TASK TO COMPLETE
Find each line below where the word "Shavrin" occurs, and copy it.

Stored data
※ ※ ※
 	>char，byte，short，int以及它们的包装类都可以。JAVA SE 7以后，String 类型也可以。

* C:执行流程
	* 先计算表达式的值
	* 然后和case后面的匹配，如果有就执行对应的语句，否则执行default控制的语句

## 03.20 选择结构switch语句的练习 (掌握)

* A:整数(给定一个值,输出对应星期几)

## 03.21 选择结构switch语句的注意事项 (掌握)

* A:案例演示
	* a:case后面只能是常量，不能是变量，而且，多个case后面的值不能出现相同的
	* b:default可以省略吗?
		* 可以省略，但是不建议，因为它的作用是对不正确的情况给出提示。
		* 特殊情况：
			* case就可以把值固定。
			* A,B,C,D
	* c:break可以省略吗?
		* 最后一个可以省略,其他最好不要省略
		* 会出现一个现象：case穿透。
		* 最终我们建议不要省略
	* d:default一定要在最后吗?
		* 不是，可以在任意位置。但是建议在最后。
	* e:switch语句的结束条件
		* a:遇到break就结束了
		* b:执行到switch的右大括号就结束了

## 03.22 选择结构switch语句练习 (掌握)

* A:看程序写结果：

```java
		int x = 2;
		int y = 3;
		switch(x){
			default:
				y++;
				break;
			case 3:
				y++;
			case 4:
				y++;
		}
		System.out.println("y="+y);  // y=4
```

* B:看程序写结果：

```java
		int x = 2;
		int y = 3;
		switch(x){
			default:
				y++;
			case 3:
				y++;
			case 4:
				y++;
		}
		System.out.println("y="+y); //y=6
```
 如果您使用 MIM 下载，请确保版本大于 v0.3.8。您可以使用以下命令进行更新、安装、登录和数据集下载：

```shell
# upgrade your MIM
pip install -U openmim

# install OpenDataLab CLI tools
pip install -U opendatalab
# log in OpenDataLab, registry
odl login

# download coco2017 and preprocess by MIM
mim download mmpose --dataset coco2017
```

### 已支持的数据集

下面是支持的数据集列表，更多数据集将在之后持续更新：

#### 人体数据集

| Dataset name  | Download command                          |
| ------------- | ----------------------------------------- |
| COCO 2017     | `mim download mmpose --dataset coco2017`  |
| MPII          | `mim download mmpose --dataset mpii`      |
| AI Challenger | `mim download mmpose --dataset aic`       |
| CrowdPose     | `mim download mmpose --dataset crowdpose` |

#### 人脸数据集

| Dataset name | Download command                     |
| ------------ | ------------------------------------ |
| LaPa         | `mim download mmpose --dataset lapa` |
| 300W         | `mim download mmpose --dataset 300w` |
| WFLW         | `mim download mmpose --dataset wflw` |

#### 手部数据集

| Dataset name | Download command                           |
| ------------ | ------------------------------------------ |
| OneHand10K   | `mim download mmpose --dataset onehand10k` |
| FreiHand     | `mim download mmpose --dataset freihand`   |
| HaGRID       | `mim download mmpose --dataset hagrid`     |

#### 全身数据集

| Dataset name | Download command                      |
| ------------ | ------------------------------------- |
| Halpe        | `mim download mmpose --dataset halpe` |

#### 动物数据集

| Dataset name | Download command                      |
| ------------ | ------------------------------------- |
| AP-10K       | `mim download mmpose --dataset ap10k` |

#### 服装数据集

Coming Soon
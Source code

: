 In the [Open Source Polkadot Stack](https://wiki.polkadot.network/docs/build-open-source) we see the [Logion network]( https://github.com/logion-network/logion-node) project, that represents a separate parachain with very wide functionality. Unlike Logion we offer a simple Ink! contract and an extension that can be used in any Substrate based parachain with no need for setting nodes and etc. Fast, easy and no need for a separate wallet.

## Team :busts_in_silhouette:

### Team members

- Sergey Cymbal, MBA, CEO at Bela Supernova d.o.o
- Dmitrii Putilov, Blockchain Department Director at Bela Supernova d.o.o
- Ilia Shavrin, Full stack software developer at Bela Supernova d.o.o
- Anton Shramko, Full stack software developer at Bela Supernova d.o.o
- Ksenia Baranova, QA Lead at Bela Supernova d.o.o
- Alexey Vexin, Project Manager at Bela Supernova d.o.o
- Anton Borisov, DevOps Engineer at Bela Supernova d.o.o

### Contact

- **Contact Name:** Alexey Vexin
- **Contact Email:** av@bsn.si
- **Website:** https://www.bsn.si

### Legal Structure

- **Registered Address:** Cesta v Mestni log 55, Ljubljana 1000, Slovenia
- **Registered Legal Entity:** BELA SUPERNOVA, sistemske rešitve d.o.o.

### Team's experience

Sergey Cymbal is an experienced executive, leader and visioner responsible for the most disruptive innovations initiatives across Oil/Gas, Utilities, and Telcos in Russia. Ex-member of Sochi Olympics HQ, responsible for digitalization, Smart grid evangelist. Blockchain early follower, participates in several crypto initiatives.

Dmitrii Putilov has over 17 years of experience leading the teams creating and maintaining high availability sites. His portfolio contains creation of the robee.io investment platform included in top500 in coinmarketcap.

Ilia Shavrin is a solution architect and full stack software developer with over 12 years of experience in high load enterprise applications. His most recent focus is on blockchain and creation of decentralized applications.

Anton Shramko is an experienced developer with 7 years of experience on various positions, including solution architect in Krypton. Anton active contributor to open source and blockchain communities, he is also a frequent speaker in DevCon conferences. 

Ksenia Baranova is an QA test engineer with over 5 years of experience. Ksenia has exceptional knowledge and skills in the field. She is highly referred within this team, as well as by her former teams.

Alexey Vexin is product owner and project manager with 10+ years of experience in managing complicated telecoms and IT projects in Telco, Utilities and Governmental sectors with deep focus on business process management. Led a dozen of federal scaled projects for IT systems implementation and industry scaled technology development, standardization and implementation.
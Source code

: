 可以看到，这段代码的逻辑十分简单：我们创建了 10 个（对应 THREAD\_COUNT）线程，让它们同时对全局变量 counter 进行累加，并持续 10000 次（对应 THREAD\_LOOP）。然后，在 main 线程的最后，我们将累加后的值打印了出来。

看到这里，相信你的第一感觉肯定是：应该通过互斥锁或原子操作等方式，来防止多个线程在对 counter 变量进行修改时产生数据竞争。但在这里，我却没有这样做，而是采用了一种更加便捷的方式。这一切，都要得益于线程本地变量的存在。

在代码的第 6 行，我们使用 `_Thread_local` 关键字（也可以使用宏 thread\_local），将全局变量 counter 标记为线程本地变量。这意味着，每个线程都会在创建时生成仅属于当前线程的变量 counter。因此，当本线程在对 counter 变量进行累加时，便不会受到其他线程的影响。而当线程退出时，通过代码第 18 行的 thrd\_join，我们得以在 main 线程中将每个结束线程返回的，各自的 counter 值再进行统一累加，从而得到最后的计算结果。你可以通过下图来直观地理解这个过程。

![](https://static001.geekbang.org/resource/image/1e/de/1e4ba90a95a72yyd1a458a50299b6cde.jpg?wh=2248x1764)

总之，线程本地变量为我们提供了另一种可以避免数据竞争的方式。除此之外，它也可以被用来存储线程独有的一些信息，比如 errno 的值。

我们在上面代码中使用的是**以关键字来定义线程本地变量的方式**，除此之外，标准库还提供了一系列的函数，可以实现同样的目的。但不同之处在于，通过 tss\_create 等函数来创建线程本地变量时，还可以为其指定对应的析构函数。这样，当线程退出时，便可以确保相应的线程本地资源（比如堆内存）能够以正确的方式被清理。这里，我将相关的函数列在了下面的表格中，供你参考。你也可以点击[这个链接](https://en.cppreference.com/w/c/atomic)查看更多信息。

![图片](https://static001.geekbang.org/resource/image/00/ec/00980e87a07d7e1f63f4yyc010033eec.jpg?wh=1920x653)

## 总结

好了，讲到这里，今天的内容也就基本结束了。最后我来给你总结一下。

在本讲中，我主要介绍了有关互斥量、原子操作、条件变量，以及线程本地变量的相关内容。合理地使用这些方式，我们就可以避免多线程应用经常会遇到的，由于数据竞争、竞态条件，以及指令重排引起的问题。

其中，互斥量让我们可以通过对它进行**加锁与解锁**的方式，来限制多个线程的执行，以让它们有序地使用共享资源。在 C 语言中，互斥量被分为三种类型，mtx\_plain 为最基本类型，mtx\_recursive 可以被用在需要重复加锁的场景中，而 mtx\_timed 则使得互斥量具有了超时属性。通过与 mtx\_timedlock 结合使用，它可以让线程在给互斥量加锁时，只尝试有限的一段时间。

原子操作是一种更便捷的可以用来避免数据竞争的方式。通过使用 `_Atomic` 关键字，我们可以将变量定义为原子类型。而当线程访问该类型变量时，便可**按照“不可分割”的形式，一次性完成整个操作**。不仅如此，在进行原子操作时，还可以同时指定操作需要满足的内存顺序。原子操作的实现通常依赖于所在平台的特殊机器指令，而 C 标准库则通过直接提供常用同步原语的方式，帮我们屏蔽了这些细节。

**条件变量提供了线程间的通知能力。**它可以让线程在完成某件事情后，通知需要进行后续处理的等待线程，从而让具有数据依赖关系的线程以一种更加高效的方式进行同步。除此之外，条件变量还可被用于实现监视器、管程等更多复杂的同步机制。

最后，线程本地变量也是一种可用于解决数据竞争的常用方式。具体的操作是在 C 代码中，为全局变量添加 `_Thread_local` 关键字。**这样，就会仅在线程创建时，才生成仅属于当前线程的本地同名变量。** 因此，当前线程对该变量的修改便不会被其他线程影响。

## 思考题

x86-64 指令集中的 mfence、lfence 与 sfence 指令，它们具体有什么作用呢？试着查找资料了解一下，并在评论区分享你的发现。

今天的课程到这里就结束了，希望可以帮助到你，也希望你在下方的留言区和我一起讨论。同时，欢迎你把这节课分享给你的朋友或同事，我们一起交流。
※ ※ ※
SOLUTION TO THIS PROBLEM
- Ilia Shavrin, Full stack software developer at Bela Supernova d.o.o
Ilia Shavrin is a solution architect and full stack software developer with over 12 years of experience in high load enterprise applications. His most recent focus is on blockchain and creation of decentralized applications.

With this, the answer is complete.